We could reproduce the issue, Please allow us sometime to work on this.

Thank you.

Hi @megan1,

Our team is looking into this issue. Could you please elaborate more below statements.

Model runs batch-agnostic and 10x faster when using torch2trt TRT_Module.
Can tensorrt models be made batch-size agnostic? what about concurrency-agnostic?

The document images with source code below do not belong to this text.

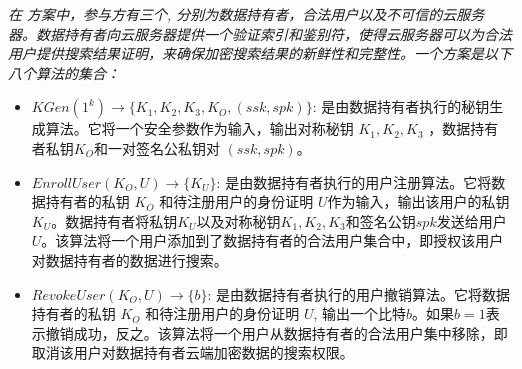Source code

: \begin{definition}\label{def:multi}
  {\itshape
      在 \multi 方案中，参与方有三个, 分别为数据持有者，合法用户以及不可信的云服务器。数据持有者向云服务器提供一个验证索引和鉴别符，使得云服务器可以为合法用户提供搜索结果证明，来确保加密搜索结果的新鲜性和完整性。一个\multi 方案是以下八个算法的集合：
      \begin{itemize}
        \item $KGen(1^k) \rightarrow \{K_1,K_2,K_3,K_O, (ssk, spk)\}$: 是由数据持有者执行的秘钥生成算法。它将一个安全参数作为输入，输出对称秘钥 $K_1,K_2,K_3$ ，数据持有者私钥$K_O$和一对签名公私钥对 $(ssk, spk)$。
        \item $EnrollUser(K_O,U) \rightarrow \{K_U\}$: 是由数据持有者执行的用户注册算法。它将数据持有者的私钥 $K_O$ 和待注册用户的身份证明 $U$作为输入，输出该用户的私钥$K_U$。数据持有者将私钥$K_U$以及对称秘钥$K_1,K_2,K_3$和签名公钥$spk$发送给用户$U$。该算法将一个用户添加到了数据持有者的合法用户集合中，即授权该用户对数据持有者的数据进行搜索。
        \item $RevokeUser(K_O,U) \rightarrow \{b\}$: 是由数据持有者执行的用户撤销算法。它将数据持有者的私钥 $K_O$ 和待注册用户的身份证明 $U$, 输出一个比特$b$。如果$b=1$表示撤销成功，反之。该算法将一个用户从数据持有者的合法用户集中移除，即取消该用户对数据持有者云端加密数据的搜索权限。


\end{itemize}}
\end{definition}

What does “batch-size agnostic” mean in this context? Meaning building and engine with minShapes==optShapes==maxShapes? Or something else?

Thank you.

batch agnostic meaning same latency as batch size increases: as long as there is gpu compute available, the model should run a forward pass in the same amount of time regardless of batch size. for example, this is how pytorch works and how trt models work in torch2trt.

Thank you.

speaking with Yuki Ni in nvbugs: https://developer.nvidia.com/nvidia_bug/3384703 and https://developer.nvidia.com/nvidia_bug/3389191

He has asked for torch2trt reproduction code and model. I’m attaching a zip which contains “write_bilinear.py” which writes for the bilinear model I shared above:

  • trt .engine file
  • torch2trt “TRTModule” .pth file
  • .onnx file

It also contains all those models (.engine, .pth, .onnx) created on my machine: torch==1.9.0, nvidia-tensorrt==7.2.3.4, torch2trt=0.3.0

It will also profile the TRTModule inference latency average over 1000 runs. This is the program output on my T4:

batch size 1: 0.057 ms
batch size 2: 0.057 ms
batch size 3: 0.057 ms
batch size 4: 0.057 ms
batch size 8: 0.057 ms
batch size 64: 0.058 ms

bilinear_files.zip (3.5 KB)